DATASET
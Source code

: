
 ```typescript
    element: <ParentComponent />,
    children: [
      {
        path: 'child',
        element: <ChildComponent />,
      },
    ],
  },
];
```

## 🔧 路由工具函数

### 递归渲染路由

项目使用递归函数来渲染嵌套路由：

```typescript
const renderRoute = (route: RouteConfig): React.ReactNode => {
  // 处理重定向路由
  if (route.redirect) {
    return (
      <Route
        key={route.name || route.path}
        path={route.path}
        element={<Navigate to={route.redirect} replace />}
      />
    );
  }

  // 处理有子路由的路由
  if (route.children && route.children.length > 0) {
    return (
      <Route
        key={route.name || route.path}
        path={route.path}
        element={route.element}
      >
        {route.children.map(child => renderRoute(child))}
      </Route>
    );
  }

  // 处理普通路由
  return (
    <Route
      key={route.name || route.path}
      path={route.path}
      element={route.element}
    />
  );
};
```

EXERCISE
A single figure is the whole answer: the number of lines in the material above where the string "renderRoute" occurs.

RESULT
2